━━━ Data to use ━━━

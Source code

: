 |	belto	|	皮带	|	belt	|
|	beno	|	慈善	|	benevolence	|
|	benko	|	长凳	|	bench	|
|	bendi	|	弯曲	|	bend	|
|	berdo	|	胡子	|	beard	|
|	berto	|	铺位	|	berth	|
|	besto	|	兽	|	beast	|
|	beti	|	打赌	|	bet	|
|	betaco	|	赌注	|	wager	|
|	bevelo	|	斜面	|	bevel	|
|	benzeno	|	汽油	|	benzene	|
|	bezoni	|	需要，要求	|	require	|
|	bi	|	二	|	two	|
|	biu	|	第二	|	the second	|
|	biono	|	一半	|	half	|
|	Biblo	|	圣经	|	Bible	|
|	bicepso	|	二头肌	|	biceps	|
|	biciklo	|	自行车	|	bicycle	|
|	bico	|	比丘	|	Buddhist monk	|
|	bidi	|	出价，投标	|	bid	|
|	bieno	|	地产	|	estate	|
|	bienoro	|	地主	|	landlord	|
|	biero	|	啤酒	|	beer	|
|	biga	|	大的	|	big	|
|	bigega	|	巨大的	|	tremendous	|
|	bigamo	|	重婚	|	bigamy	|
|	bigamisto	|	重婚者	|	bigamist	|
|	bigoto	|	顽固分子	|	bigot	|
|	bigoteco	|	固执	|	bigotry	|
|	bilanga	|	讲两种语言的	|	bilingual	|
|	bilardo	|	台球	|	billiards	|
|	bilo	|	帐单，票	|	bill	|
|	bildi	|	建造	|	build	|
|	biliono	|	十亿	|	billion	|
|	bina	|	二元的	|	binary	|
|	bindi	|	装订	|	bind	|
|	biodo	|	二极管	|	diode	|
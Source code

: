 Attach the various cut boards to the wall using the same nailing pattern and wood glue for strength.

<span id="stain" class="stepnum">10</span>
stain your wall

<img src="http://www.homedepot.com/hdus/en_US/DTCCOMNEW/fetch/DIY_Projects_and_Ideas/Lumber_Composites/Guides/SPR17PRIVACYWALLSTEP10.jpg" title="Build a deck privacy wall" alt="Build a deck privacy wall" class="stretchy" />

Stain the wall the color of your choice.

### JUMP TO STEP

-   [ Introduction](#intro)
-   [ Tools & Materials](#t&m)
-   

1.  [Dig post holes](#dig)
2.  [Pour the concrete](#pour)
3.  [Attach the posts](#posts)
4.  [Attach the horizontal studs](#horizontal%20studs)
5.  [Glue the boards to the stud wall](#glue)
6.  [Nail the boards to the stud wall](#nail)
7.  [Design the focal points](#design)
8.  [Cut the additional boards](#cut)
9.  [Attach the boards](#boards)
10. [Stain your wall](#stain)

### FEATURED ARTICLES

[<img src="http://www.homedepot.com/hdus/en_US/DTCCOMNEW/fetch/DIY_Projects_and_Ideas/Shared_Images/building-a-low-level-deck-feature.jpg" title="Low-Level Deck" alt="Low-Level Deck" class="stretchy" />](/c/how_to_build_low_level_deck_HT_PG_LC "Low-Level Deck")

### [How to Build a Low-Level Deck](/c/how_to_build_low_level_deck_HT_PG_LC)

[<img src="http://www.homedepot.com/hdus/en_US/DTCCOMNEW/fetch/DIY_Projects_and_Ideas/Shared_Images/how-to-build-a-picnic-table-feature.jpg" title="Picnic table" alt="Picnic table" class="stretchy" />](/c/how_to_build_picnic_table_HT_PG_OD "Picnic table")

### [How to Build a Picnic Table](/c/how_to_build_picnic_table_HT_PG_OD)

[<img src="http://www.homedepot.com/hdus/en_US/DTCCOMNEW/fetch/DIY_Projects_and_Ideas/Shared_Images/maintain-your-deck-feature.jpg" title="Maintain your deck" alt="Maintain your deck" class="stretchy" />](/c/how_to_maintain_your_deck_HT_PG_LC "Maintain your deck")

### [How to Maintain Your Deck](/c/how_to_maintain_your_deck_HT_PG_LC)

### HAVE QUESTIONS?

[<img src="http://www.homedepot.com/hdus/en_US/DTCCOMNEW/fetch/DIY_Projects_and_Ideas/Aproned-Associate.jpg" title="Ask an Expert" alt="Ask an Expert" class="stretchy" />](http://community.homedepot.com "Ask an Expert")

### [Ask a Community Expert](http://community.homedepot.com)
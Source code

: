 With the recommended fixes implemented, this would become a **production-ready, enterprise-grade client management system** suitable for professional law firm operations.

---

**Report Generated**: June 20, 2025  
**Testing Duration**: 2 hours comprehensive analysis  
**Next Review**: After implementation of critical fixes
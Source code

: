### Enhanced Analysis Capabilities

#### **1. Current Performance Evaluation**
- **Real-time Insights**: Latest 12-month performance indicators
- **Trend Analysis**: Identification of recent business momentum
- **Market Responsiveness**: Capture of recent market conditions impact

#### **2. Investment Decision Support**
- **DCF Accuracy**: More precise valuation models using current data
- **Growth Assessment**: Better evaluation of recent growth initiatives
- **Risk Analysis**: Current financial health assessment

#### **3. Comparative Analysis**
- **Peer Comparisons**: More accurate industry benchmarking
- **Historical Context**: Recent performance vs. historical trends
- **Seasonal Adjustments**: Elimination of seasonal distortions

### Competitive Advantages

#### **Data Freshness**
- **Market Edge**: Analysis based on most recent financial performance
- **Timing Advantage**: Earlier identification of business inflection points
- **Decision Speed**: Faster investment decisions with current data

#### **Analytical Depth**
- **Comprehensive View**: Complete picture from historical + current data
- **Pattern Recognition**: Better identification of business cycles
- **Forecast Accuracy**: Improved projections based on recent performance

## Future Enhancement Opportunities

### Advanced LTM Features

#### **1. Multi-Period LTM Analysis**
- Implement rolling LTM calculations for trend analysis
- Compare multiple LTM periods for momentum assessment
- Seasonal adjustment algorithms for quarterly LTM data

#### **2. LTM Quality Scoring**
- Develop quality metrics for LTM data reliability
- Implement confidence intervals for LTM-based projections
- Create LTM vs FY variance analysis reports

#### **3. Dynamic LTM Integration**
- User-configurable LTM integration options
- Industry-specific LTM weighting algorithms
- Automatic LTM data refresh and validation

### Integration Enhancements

━━━

What needs to be done: Restate the data word for word.

Completed task:
Source code

: |	belto	|	皮带	|	belt	|
|	beno	|	慈善	|	benevolence	|
|	benko	|	长凳	|	bench	|
|	bendi	|	弯曲	|	bend	|
|	berdo	|	胡子	|	beard	|
|	berto	|	铺位	|	berth	|
|	besto	|	兽	|	beast	|
|	beti	|	打赌	|	bet	|
|	betaco	|	赌注	|	wager	|
|	bevelo	|	斜面	|	bevel	|
|	benzeno	|	汽油	|	benzene	|
|	bezoni	|	需要，要求	|	require	|
|	bi	|	二	|	two	|
|	biu	|	第二	|	the second	|
|	biono	|	一半	|	half	|
|	Biblo	|	圣经	|	Bible	|
|	bicepso	|	二头肌	|	biceps	|
|	biciklo	|	自行车	|	bicycle	|
|	bico	|	比丘	|	Buddhist monk	|
|	bidi	|	出价，投标	|	bid	|
|	bieno	|	地产	|	estate	|
|	bienoro	|	地主	|	landlord	|
|	biero	|	啤酒	|	beer	|
|	biga	|	大的	|	big	|
|	bigega	|	巨大的	|	tremendous	|
|	bigamo	|	重婚	|	bigamy	|
|	bigamisto	|	重婚者	|	bigamist	|
|	bigoto	|	顽固分子	|	bigot	|
|	bigoteco	|	固执	|	bigotry	|
|	bilanga	|	讲两种语言的	|	bilingual	|
|	bilardo	|	台球	|	billiards	|
|	bilo	|	帐单，票	|	bill	|
|	bildi	|	建造	|	build	|
|	biliono	|	十亿	|	billion	|
|	bina	|	二元的	|	binary	|
|	bindi	|	装订	|	bind	|
|	biodo	|	二极管	|	diode	|
Source code

: Attach the various cut boards to the wall using the same nailing pattern and wood glue for strength.

<span id="stain" class="stepnum">10</span>
stain your wall

<img src="http://www.homedepot.com/hdus/en_US/DTCCOMNEW/fetch/DIY_Projects_and_Ideas/Lumber_Composites/Guides/SPR17PRIVACYWALLSTEP10.jpg" title="Build a deck privacy wall" alt="Build a deck privacy wall" class="stretchy" />

Stain the wall the color of your choice.

### JUMP TO STEP

-   [ Introduction](#intro)
-   [ Tools & Materials](#t&m)
-   

1.  [Dig post holes](#dig)
2.  [Pour the concrete](#pour)
3.  [Attach the posts](#posts)
4.  [Attach the horizontal studs](#horizontal%20studs)
5.  [Glue the boards to the stud wall](#glue)
6.  [Nail the boards to the stud wall](#nail)
7.  [Design the focal points](#design)
8.  [Cut the additional boards](#cut)
9.  [Attach the boards](#boards)
10. [Stain your wall](#stain)

### FEATURED ARTICLES

[<img src="http://www.homedepot.com/hdus/en_US/DTCCOMNEW/fetch/DIY_Projects_and_Ideas/Shared_Images/building-a-low-level-deck-feature.jpg" title="Low-Level Deck" alt="Low-Level Deck" class="stretchy" />](/c/how_to_build_low_level_deck_HT_PG_LC "Low-Level Deck")

### [How to Build a Low-Level Deck](/c/how_to_build_low_level_deck_HT_PG_LC)

[<img src="http://www.homedepot.com/hdus/en_US/DTCCOMNEW/fetch/DIY_Projects_and_Ideas/Shared_Images/how-to-build-a-picnic-table-feature.jpg" title="Picnic table" alt="Picnic table" class="stretchy" />](/c/how_to_build_picnic_table_HT_PG_OD "Picnic table")

### [How to Build a Picnic Table](/c/how_to_build_picnic_table_HT_PG_OD)

[<img src="http://www.homedepot.com/hdus/en_US/DTCCOMNEW/fetch/DIY_Projects_and_Ideas/Shared_Images/maintain-your-deck-feature.jpg" title="Maintain your deck" alt="Maintain your deck" class="stretchy" />](/c/how_to_maintain_your_deck_HT_PG_LC "Maintain your deck")

### [How to Maintain Your Deck](/c/how_to_maintain_your_deck_HT_PG_LC)

### HAVE QUESTIONS?

[<img src="http://www.homedepot.com/hdus/en_US/DTCCOMNEW/fetch/DIY_Projects_and_Ideas/Aproned-Associate.jpg" title="Ask an Expert" alt="Ask an Expert" class="stretchy" />](http://community.homedepot.com "Ask an Expert")

### [Ask a Community Expert](http://community.homedepot.com)
Source code

: With the recommended fixes implemented, this would become a **production-ready, enterprise-grade client management system** suitable for professional law firm operations.

---

**Report Generated**: June 20, 2025  
**Testing Duration**: 2 hours comprehensive analysis  
**Next Review**: After implementation of critical fixes
Source code

:### Enhanced Analysis Capabilities

#### **1. Current Performance Evaluation**
- **Real-time Insights**: Latest 12-month performance indicators
- **Trend Analysis**: Identification of recent business momentum
- **Market Responsiveness**: Capture of recent market conditions impact

#### **2. Investment Decision Support**
- **DCF Accuracy**: More precise valuation models using current data
- **Growth Assessment**: Better evaluation of recent growth initiatives
- **Risk Analysis**: Current financial health assessment

#### **3. Comparative Analysis**
- **Peer Comparisons**: More accurate industry benchmarking
- **Historical Context**: Recent performance vs. historical trends
- **Seasonal Adjustments**: Elimination of seasonal distortions

### Competitive Advantages

#### **Data Freshness**
- **Market Edge**: Analysis based on most recent financial performance
- **Timing Advantage**: Earlier identification of business inflection points
- **Decision Speed**: Faster investment decisions with current data

#### **Analytical Depth**
- **Comprehensive View**: Complete picture from historical + current data
- **Pattern Recognition**: Better identification of business cycles
- **Forecast Accuracy**: Improved projections based on recent performance

## Future Enhancement Opportunities

### Advanced LTM Features

#### **1. Multi-Period LTM Analysis**
- Implement rolling LTM calculations for trend analysis
- Compare multiple LTM periods for momentum assessment
- Seasonal adjustment algorithms for quarterly LTM data

#### **2. LTM Quality Scoring**
- Develop quality metrics for LTM data reliability
- Implement confidence intervals for LTM-based projections
- Create LTM vs FY variance analysis reports

#### **3. Dynamic LTM Integration**
- User-configurable LTM integration options
- Industry-specific LTM weighting algorithms
- Automatic LTM data refresh and validation

### Integration Enhancements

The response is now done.